The Hair on My Head | Teen Ink

The Hair on My Head

January 30, 2012
By emmacxoxo PLATINUM, Chelsea, Massachusetts
emmacxoxo PLATINUM, Chelsea, Massachusetts
22 articles 6 photos 26 comments

Favorite Quote:
Okay. Okay.


“So do you have any ideas on what you want it to look like?” an innocent question, yet my hairdresser had no idea of its magnitude. I was preparing to enter senior year without the slightest idea of how I wanted my hair styled. In the past, every time I entered the salon before a new grade, I knew precisely what I wanted changed about my hair, and the result was always drastic.

Entering freshman year, I chopped off all of my hair, and chose a short bob. With the arrival of sophomore year came the disappearance of the bob, replaced by a head of blond locks. Half of junior year the blond hair remained, yet with the New Year came a new me: black hair. The real challenge then, arrived at the beginning of senior year: what to do with my hair. Over the course of the summer I came to a striking realization- that my various hairstyles reflected my dissatisfaction with who I was, and my intense desire to alter the physical, harbored the belief than an emotional change would soon follow.

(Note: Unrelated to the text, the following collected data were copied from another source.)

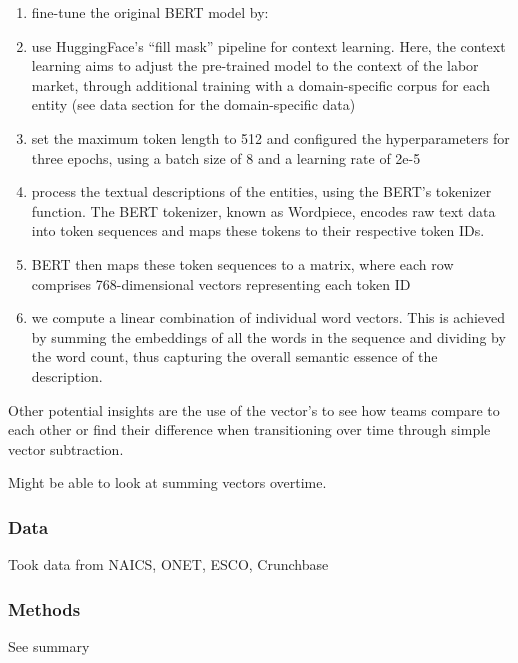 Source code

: \documentclass[12pt]{article}
\begin{document}
\begin{enumerate}
    \item  fine-tune the original BERT model by:
    \item use HuggingFace's “fill mask” pipeline for context learning. Here, the context learning aims to adjust the pre-trained model to the context of the labor market, through additional training with a domain-specific corpus for each entity (see data section for the domain-specific data)
    \item set the maximum token length to 512 and configured the hyperparameters for three epochs, using a batch size of 8 and a learning rate of 2e-5
    \item process the textual descriptions of the entities, using the BERT's tokenizer function. The BERT tokenizer, known as Wordpiece, encodes raw text data into token sequences and maps these tokens to their respective token IDs. 
    \item BERT then maps these token sequences to a matrix, where each row comprises 768-dimensional vectors representing each token ID
    \item  we compute a linear combination of individual word vectors. This is achieved by summing the embeddings of all the words in the sequence and dividing by the word count, thus capturing the overall semantic essence of the description. 
\end{enumerate}

Other potential insights are the use of the vector's to see how teams compare to each other or find their difference when transitioning over time through simple vector subtraction.

Might be able to look at summing vectors overtime. 


\subsubsection*{Data}

Took data from NAICS, ONET, ESCO, Crunchbase


\subsubsection*{Methods}

See summary





\end{document}

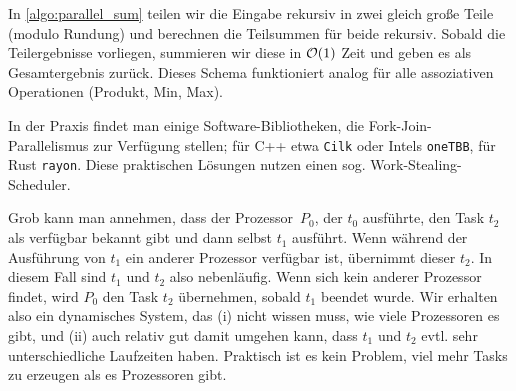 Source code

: In \cref{algo:parallel_sum} teilen wir die Eingabe rekursiv in zwei gleich große Teile (modulo Rundung) und berechnen die Teilsummen für beide rekursiv.
Sobald die Teilergebnisse vorliegen, summieren wir diese in $\mathcal{O}\!\left(1\right)$ Zeit und geben es als Gesamtergebnis zurück.
Dieses Schema funktioniert analog für alle assoziativen Operationen (\zB Produkt, Min, Max).

In der Praxis findet man einige Software-Bibliotheken, die Fork-Join-Parallelismus zur Verfügung stellen;
für C++ etwa \texttt{Cilk} oder Intels \texttt{oneTBB}, für Rust \texttt{rayon}.
Diese praktischen Lösungen nutzen einen sog. Work-Stealing-Scheduler.

Grob  kann man annehmen, dass der Prozessor~$P_0$, der $t_0$ ausführte, den Task $t_2$ als verfügbar bekannt gibt und dann selbst $t_1$ ausführt.
Wenn während der Ausführung von $t_1$ ein anderer Prozessor verfügbar ist, übernimmt dieser $t_2$.
In diesem Fall sind $t_1$ und $t_2$ also nebenläufig.
Wenn sich kein anderer Prozessor findet, wird $P_0$ den Task $t_2$ übernehmen, sobald $t_1$ beendet wurde.
Wir erhalten also ein dynamisches System, das (i) nicht wissen muss, wie viele Prozessoren es gibt, und (ii) auch relativ gut damit umgehen kann, dass $t_1$ und $t_2$ evtl. sehr unterschiedliche Laufzeiten haben.
Praktisch ist es kein Problem, viel mehr Tasks zu erzeugen als es Prozessoren gibt.

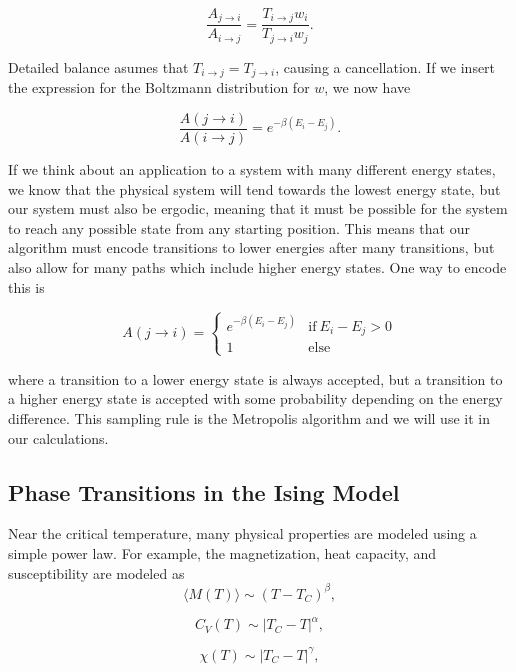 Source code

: \documentclass[%
oneside,                 %
final,                   %
10pt]{article}
\begin{document}
\begin{equation*}
\frac{A_{j \rightarrow i}}{A_{i \rightarrow j}}=\frac{T_{i \rightarrow j}w_i}{ T_{j \rightarrow i}w_j}.
\end{equation*}

Detailed balance asumes that $T_{i \rightarrow j}=T_{j \rightarrow i}$, causing a cancellation.  If we insert the expression for the Boltzmann distribution for $w$, we now have

\begin{equation*}
\frac{A(j \rightarrow i)}{A(i \rightarrow j)}=e^{-\beta (E_i-E_j)}.
\end{equation*}

If we think about an application to a system with many different energy states, we know that the physical system will tend towards the lowest energy state, but our system must also be ergodic, meaning that it must be possible for the system to reach any possible state from any starting position.  This means that our algorithm must encode transitions to lower energies after many transitions, but also allow for many paths which include higher energy states.  One way to encode this is

\begin{equation*}
A(j \rightarrow i) = \begin{cases}
e^{-\beta(E_i-E_j)} & \text{if} \ E_i-E_j > 0 \\
1 & \text{else}
\end{cases}
\end{equation*}

where a transition to a lower energy state is always accepted, but a transition to a higher energy state is accepted with some probability depending on the energy difference.  This sampling rule is the Metropolis algorithm and we will use it in our calculations.

\subsection{Phase Transitions in the Ising Model}

Near the critical temperature, many physical properties are modeled using a simple power law.  For example, the magnetization, heat capacity, and susceptibility are modeled as 
\[
  \langle M(T) \rangle \sim \left(T-T_C\right)^{\beta},
\]

\[
  C_V(T) \sim \left|T_C-T\right|^{\alpha},
\]

\[
  \chi(T) \sim \left|T_C-T\right|^{\gamma},
\]
\end{document}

In an epiphany of sorts, I came to understand what each style represented. The bob of freshman year reflected my insecurity; the short lifeless hair paralleled my frail body, as it wasted away from the effects of anorexia nervosa, which I was battling. On the other hand sophomore year marked my triumph over the eating disorder, and I felt the urge to shed my previous look for a more outgoing bubbly hairstyle; one that I believed would help others accept as the true me, not the confused child from the previous year. However, I was unhappy with who I was becoming as an individual, contrary to my enthusiasm with the new blond hair. I began dating sophomore year, and the blond hair reflected mainly my desire to be attractive. Unhappiness led me to alter my looks yet again, opting for black hair mid junior year. I was no longer the attention seeking sophomore, but someone who desired to be taken seriously as an upperclassman. Also influencing my decision to opt for black hair, I was struggling with depression and feelings of isolation. I maintained my grades and friendships, but the stress of junior year responsibilities as well as a troublesome home life weighed my spirit down. The black hair was a cry for help, and my hair color paralleled my emotions. As the year wound to a close, the love and support of friends aided me in overcoming the despair. The summer following junior year allowed me to grow fully into a mature young adult and enjoy being me.

As I sat in the salon early September I had an understanding that I had matured to the point that I am happy with whom I am. I have inner peace, something I strived for my entire high school career. “Nothing different this time, just cut off some dead ends…I’m happy the way it is.”


The author's comments:
My college essay, which reflected upon the various hair styles I have had in highschool, and how they reflected my personality at the time.